Ha fatto il giro del mondo la storia di Laurent Simons, il bambino belga che ad appena 9 anni sta per laurearsi in ingegneria elettronica alla Eindhoven University of Technology, e potrebbe diventare il più il più giovane laureato al mondo battendo il precedente primato di Michael Kearney che nel 1994 aveva conseguito il titolo accademico in antropologia all’università dell’Alabama quando aveva solo 10 anni.
Laurent discuterà una tesi tutt’altro che semplice perché l’argomento è un circuito che simula il cervello umano! Un dettaglio non irrilevante.
Parliamo di un bambino che ha un quoziente intellettivo di 145, superiore alla media che si attesta intorno ai 100 ma pur sempre di un bambino. Un bambino che fa i capricci come i suoi coetanei e ama giocare ai videogiochi con i suoi ex compagni delle elementari, ma la domanda che ci viene spontanea è : potrà mai fare una vita normale e simile a quella di un qualsiasi altro bambino?
Intorno ai bambini prodigio sia che riguardi il contesto accademico che cinematografico, artistico che sportivo, si creano sempre molte aspettative da parte del proprio entourage che genera il più delle volte forti pressioni emotive nei confronti del bambino.
Il parere degli esperti
Molto interessante a riguardo l’analisi effettuato su Il bolive da parte della professoressa Irene Cristina Mammarella, del dipartimento di Psicologia dello sviluppo e della socializzazione dell’università di Padova e co-fondatrice del centro Lab. D.A., spin-off dell’ateneo che si occupa di disturbi dell’apprendimento e dello sviluppo.
Per prima cosa l’esperta sottolinea che occorre distinguere tra i bambini con talento cioè che hanno un elevato potenziale cognitivo dai cosiddetti “geni”.
Nel primo caso parliamo di bambini che hanno la possibilità di sviluppare un potenziale talento per esempio nel campo musicale ed artistico e che possono ottenere ottime prestazioni in un test di intelligenza.

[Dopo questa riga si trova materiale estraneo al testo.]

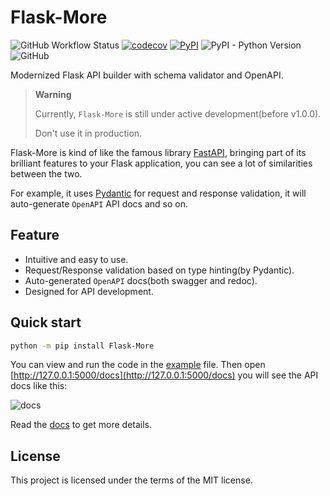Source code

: # Flask-More

![GitHub Workflow Status](https://img.shields.io/github/actions/workflow/status/ischaojie/flask-more/ci.yml?branch=main&style=flat-square)
[![codecov](https://codecov.io/gh/ischaojie/flask-more/branch/main/graph/badge.svg?token=FPBE0LGDCO)](https://codecov.io/gh/ischaojie/flask-more)
[![PyPI](https://img.shields.io/pypi/v/flask-more?style=flat-square)](https://pypi.org/project/Flask-More/)
![PyPI - Python Version](https://img.shields.io/pypi/pyversions/flask-more?style=flat-square)
![GitHub](https://img.shields.io/github/license/ischaojie/flask-more?style=flat-square)

Modernized Flask API builder with schema validator and OpenAPI.


> **Warning**
>
> Currently, `Flask-More` is still under active development(before v1.0.0).
>
> Don't use it in production.

Flask-More is kind of like the famous library [FastAPI](https://github.com/tiangolo/fastapi), bringing part of its brilliant features to your Flask application, you can see a lot of similarities between the two.

For example, it uses [Pydantic](https://github.com/samuelcolvin/pydantic) for request and response validation,
it will auto-generate `OpenAPI` API docs and so on.

## Feature

-   Intuitive and easy to use.
-   Request/Response validation based on type hinting(by Pydantic).
-   Auto-generated `OpenAPI` docs(both swagger and redoc).
-   Designed for API development.

## Quick start

```bash
python -m pip install Flask-More
```

You can view and run the code in the [example](/example/) file.
Then open [http://127.0.0.1:5000/docs](http://127.0.0.1:5000/docs) you will see the API docs like this:

![docs](https://img.chaojie.fun/flask-more-docs.png)

Read the [docs](https://flask-more.chaojie.fun/) to get more details.

## License

This project is licensed under the terms of the MIT license.
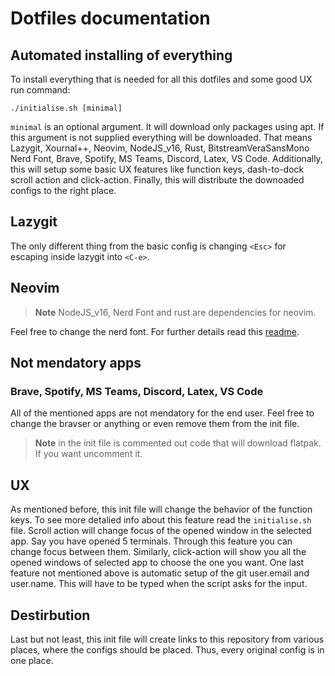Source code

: # Dotfiles documentation

## Automated installing of everything

To install everything that is needed for all this dotfiles and some good UX run command:

```
./initialise.sh [minimal]
```

`minimal` is an optional argument. It will download only packages using apt. If this argument is not supplied everything will be downloaded.
That means Lazygit, Xournal++, Neovim, NodeJS_v16, Rust, BitstreamVeraSansMono Nerd Font, Brave, Spotify, MS Teams, Discord, Latex, VS Code.
Additionally, this will setup some basic UX features like function keys, dash-to-dock scroll action and click-action.
Finally, this will distribute the downoaded configs to the right place.

## Lazygit

The only different thing from the basic config is changing `<Esc>` for escaping inside lazygit into `<C-e>`.

## Neovim
>**Note** NodeJS_v16, Nerd Font and rust are dependencies for neovim.

Feel free to change the nerd font. For further details read this [readme](https://github.com/Fildo7525/nvim/blob/master/README.md).

## Not mendatory apps

### Brave, Spotify, MS Teams, Discord, Latex, VS Code

All of the mentioned apps are not mendatory for the end user.
Feel free to change the bravser or anything or even remove them from the init file.

>**Note** in the init file is commented out code that will download flatpak. If you want uncomment it.

## UX

As mentioned before, this init file will change the behavior of the function keys. To see more detalied info about this feature read the `initialise.sh` file.
Scroll action will change focus of the opened window in the selected app. Say you have opened 5 terminals. Through this feature you can change focus between them.
Similarly, click-action will show you all the opened windows of selected app to choose the one you want.
One last feature not mentioned above is automatic setup of the git user.email and user.name. This will have to be typed when the script asks for the input.

## Destirbution

Last but not least, this init file will create links to this repository from various places, where the configs should be placed.
Thus, every original config is in one place.

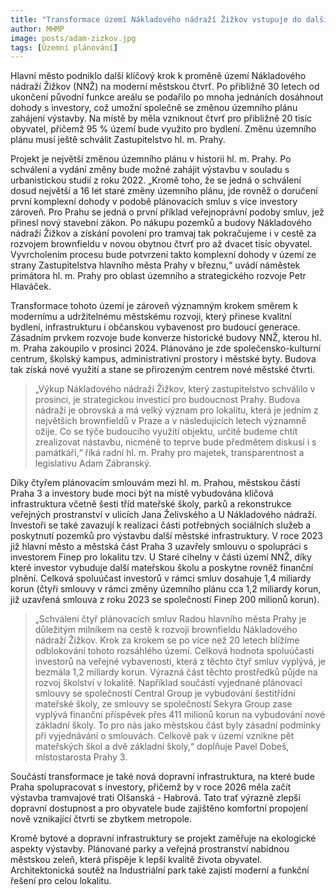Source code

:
 ```yaml
---
title: "Transformace území Nákladového nádraží Žižkov vstupuje do další fáze dohodou s investory a změnou územního plánu"
author: MHMP
image: posts/adam-zizkov.jpg
tags: [Územní plánování]
---
```


Hlavní město podniklo další klíčový krok k proměně území Nákladového nádraží Žižkov (NNŽ) na moderní městskou čtvrť. Po přibližně 30 letech od ukončení původní funkce areálu se podařilo po mnoha jednáních dosáhnout dohody s investory, což umožní společně se změnou územního plánu zahájení výstavby. Na místě by měla vzniknout čtvrť pro přibližně 20 tisíc obyvatel, přičemž 95 % území bude využito pro bydlení. Změnu územního plánu musí ještě schválit Zastupitelstvo hl. m. Prahy.

Projekt je největší změnou územního plánu v historii hl. m. Prahy. Po schválení a vydání změny bude možné zahájit výstavbu v souladu s urbanistickou studií z roku 2022. „Kromě toho, že se jedná o schválení dosud největší a 16 let staré změny územního plánu, jde rovněž o doručení první komplexní dohody v podobě plánovacích smluv s více investory zároveň. Pro Prahu se jedná o první příklad veřejnoprávní podoby smluv, jež přinesl nový stavební zákon. Po nákupu pozemků a budovy Nákladového nádraží Žižkov a získání povolení pro tramvaj tak pokračujeme i v cestě za rozvojem brownfieldu v novou obytnou čtvrť pro až dvacet tisíc obyvatel. Vyvrcholením procesu bude potvrzení takto komplexní dohody v území ze strany Zastupitelstva hlavního města Prahy v březnu,“ uvádí náměstek primátora hl. m. Prahy pro oblast územního a strategického rozvoje Petr Hlaváček.

Transformace tohoto území je zároveň významným krokem směrem k modernímu a udržitelnému městskému rozvoji, který přinese kvalitní bydlení, infrastrukturu i občanskou vybavenost pro budoucí generace. Zásadním prvkem rozvoje bude konverze historické budovy NNŽ, kterou hl. m. Praha zakoupilo v prosinci 2024. Plánováno je zde společensko-kulturní centrum, školský kampus, administrativní prostory i městské byty. Budova tak získá nové využití a stane se přirozeným centrem nové městské čtvrti.

> „Výkup Nákladového nádraží Žižkov, který zastupitelstvo schválilo v prosinci, je strategickou investicí pro budoucnost Prahy. Budova nádraží je obrovská a má velký význam pro lokalitu, která je jedním z největších brownfieldů v Praze a v následujících letech významně ožije. Co se týče budoucího využití objektu, určitě budeme chtít zrealizovat nástavbu, nicméně to teprve bude předmětem diskusí i s památkáři,“ říká radní hl. m. Prahy pro majetek, transparentnost a legislativu Adam Zábranský.

Díky čtyřem plánovacím smlouvám mezi hl. m. Prahou, městskou částí Praha 3 a investory bude moci být na místě vybudována klíčová infrastruktura včetně šesti tříd mateřské školy, parků a rekonstrukce veřejných prostranství v ulicích Jana Želivského a U Nákladového nádraží. Investoři se také zavazují k realizaci části potřebných sociálních služeb a poskytnutí pozemků pro výstavbu další městské infrastruktury. V roce 2023 již hlavní město a městská část Praha 3 uzavřely smlouvu o spolupráci s investorem Finep pro lokalitu tzv. U Staré cihelny v části území NNŽ, díky které investor vybuduje další mateřskou školu a poskytne rovněž finanční plnění. Celková spoluúčast investorů v rámci smluv dosahuje 1,4 miliardy korun (čtyři smlouvy v rámci změny územního plánu cca 1,2 miliardy korun, již uzavřená smlouva z roku 2023 se společností Finep 200 milionů korun).

> „Schválení čtyř plánovacích smluv Radou hlavního města Prahy je důležitým milníkem na cestě k rozvoji brownfieldu Nákladového nádraží Žižkov. Krok za krokem se po více než 20 letech blížíme odblokování tohoto rozsáhlého území. Celková hodnota spoluúčasti investorů na veřejné vybavenosti, která z těchto čtyř smluv vyplývá, je bezmála 1,2 miliardy korun. Výrazná část těchto prostředků půjde na rozvoj školství v lokalitě. Například součástí vyjednané plánovací smlouvy se společností Central Group je vybudování šestitřídní mateřské školy, ze smlouvy se společností Sekyra Group zase vyplývá finanční příspěvek přes 411 milionů korun na vybudování nové základní školy. To pro nás jako městskou část byly zásadní podmínky při vyjednávání o smlouvách. Celkově pak v území vznikne pět mateřských škol a dvě základní školy,“ doplňuje Pavel Dobeš, místostarosta Prahy 3.

Součástí transformace je také nová dopravní infrastruktura, na které bude Praha spolupracovat s investory, přičemž by v roce 2026 měla začít výstavba tramvajové trati Olšanská - Habrová. Tato trať výrazně zlepší dopravní dostupnost a pro obyvatele bude zajištěno komfortní propojení nově vznikající čtvrti se zbytkem metropole.

Kromě bytové a dopravní infrastruktury se projekt zaměřuje na ekologické aspekty výstavby. Plánované parky a veřejná prostranství nabídnou městskou zeleň, která přispěje k lepší kvalitě života obyvatel. Architektonická soutěž na Industriální park také zajistí moderní a funkční řešení pro celou lokalitu.
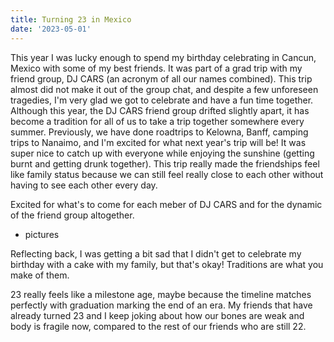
 ```yaml
---
title: Turning 23 in Mexico
date: '2023-05-01'
---
```


This year I was lucky enough to spend my birthday celebrating in Cancun, Mexico with some of my best friends. It was part of a grad trip with my friend group, DJ CARS (an acronym of all our names combined). This trip almost did not make it out of the group chat, and despite a few unforeseen tragedies, I'm very glad we got to celebrate and have a fun time together. Although this year, the DJ CARS friend group drifted slightly apart, it has become a tradition for all of us to take a trip together somewhere every summer. Previously, we have done roadtrips to Kelowna, Banff, camping trips to Nanaimo, and I'm excited for what next year's trip will be! It was super nice to catch up with everyone while enjoying the sunshine (getting burnt and getting drunk together). This trip really made the friendships feel like family status because we can still feel really close to each other without having to see each other every day. 

Excited for what's to come for each meber of DJ CARS and for the dynamic of the friend group altogether. 

- pictures

Reflecting back, I was getting a bit sad that I didn't get to celebrate my birthday with a cake with my family, but that's okay! Traditions are what you make of them. 

23 really feels like a milestone age, maybe because the timeline matches perfectly with graduation marking the end of an era. My friends that have already turned 23 and I keep joking about how our bones are weak and body is fragile now, compared to the rest of our friends who are still 22. 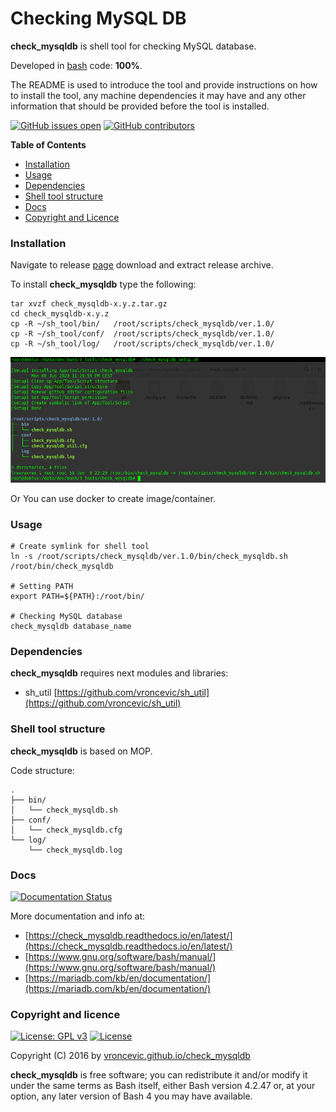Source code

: # Checking MySQL DB

**check_mysqldb** is shell tool for checking MySQL database.

Developed in [bash](https://en.wikipedia.org/wiki/Bash_(Unix_shell)) code: **100%**.

The README is used to introduce the tool and provide instructions on
how to install the tool, any machine dependencies it may have and any
other information that should be provided before the tool is installed.

[![GitHub issues open](https://img.shields.io/github/issues/vroncevic/check_mysqldb.svg)](https://github.com/vroncevic/check_mysqldb/issues) [![GitHub contributors](https://img.shields.io/github/contributors/vroncevic/check_mysqldb.svg)](https://github.com/vroncevic/check_mysqldb/graphs/contributors)

<!-- START doctoc -->
**Table of Contents**

- [Installation](#installation)
- [Usage](#usage)
- [Dependencies](#dependencies)
- [Shell tool structure](#shell-tool-structure)
- [Docs](#docs)
- [Copyright and Licence](#copyright-and-licence)
<!-- END doctoc -->

### Installation

Navigate to release [page](https://github.com/vroncevic/check_mysqldb/releases) download and extract release archive.

To install **check_mysqldb** type the following:

```
tar xvzf check_mysqldb-x.y.z.tar.gz
cd check_mysqldb-x.y.z
cp -R ~/sh_tool/bin/   /root/scripts/check_mysqldb/ver.1.0/
cp -R ~/sh_tool/conf/  /root/scripts/check_mysqldb/ver.1.0/
cp -R ~/sh_tool/log/   /root/scripts/check_mysqldb/ver.1.0/
```
![alt tag](https://raw.githubusercontent.com/vroncevic/check_mysqldb/dev/docs/setup_tree.png)

Or You can use docker to create image/container.

### Usage

```
# Create symlink for shell tool
ln -s /root/scripts/check_mysqldb/ver.1.0/bin/check_mysqldb.sh /root/bin/check_mysqldb

# Setting PATH
export PATH=${PATH}:/root/bin/

# Checking MySQL database
check_mysqldb database_name
```

### Dependencies

**check_mysqldb** requires next modules and libraries:
* sh_util [https://github.com/vroncevic/sh_util](https://github.com/vroncevic/sh_util)

### Shell tool structure

**check_mysqldb** is based on MOP.

Code structure:
```
.
├── bin/
│   └── check_mysqldb.sh
├── conf/
│   └── check_mysqldb.cfg
└── log/
    └── check_mysqldb.log
```

### Docs

[![Documentation Status](https://readthedocs.org/projects/check_mysqldb/badge/?version=latest)](https://check_mysqldb.readthedocs.io/projects/check_mysqldb/en/latest/?badge=latest)

More documentation and info at:
* [https://check_mysqldb.readthedocs.io/en/latest/](https://check_mysqldb.readthedocs.io/en/latest/)
* [https://www.gnu.org/software/bash/manual/](https://www.gnu.org/software/bash/manual/)
* [https://mariadb.com/kb/en/documentation/](https://mariadb.com/kb/en/documentation/)

### Copyright and licence

[![License: GPL v3](https://img.shields.io/badge/License-GPLv3-blue.svg)](https://www.gnu.org/licenses/gpl-3.0) [![License](https://img.shields.io/badge/License-Apache%202.0-blue.svg)](https://opensource.org/licenses/Apache-2.0)

Copyright (C) 2016 by [vroncevic.github.io/check_mysqldb](https://vroncevic.github.io/check_mysqldb)

**check_mysqldb** is free software; you can redistribute it and/or modify
it under the same terms as Bash itself, either Bash version 4.2.47 or,
at your option, any later version of Bash 4 you may have available.

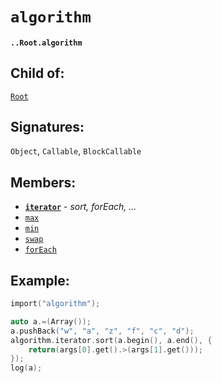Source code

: # `algorithm`

#### `..Root.algorithm`

## Child of:

[`Root`](docs..Root.md)

## Signatures:

`Object`, `Callable`, `BlockCallable`

## Members:

- [**`iterator`**](docs..Root.algorithm.iterator.md) - _sort, forEach, ..._
- [`max`](docs..Root.algorithm.max.md)
- [`min`](docs..Root.algorithm.min.md)
- [`swap`](docs..Root.algorithm.swap.md)
- [`forEach`](docs..Root.algorithm.forEach.md)

## Example:

```c
import("algorithm");

auto a.=(Array());
a.pushBack("w", "a", "z", "f", "c", "d");
algorithm.iterator.sort(a.begin(), a.end(), {
    return(args[0].get().>(args[1].get()));
});
log(a);
```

I geni sono, invece, persone che oltre ad avere un alto potenziale cognitivo hanno anche una capacità creativa fuori le righe, quindi dice la professoressa:” Un primo mito da sfatare è che le persone ad alto potenziale cognitivo non necessariamente diventeranno dei geni proprio perché un’alta intelligenza da sola non garantisce un atto creativo”, quindi, ben pochi bambini prodigio sono destinati a diventare i nuovi Mozart o Picasso.
Il problema emotivo
Il problema di fondo è che questi bambini bruciano le tappe evolutive della loro crescita educativa e personale. Nei confronti del bambino prodigio si scatenano forti pressioni ed aspettative che possono portare a delle situazioni di frustrazione, sofferenza, paure con forti impatti a livello emotivo.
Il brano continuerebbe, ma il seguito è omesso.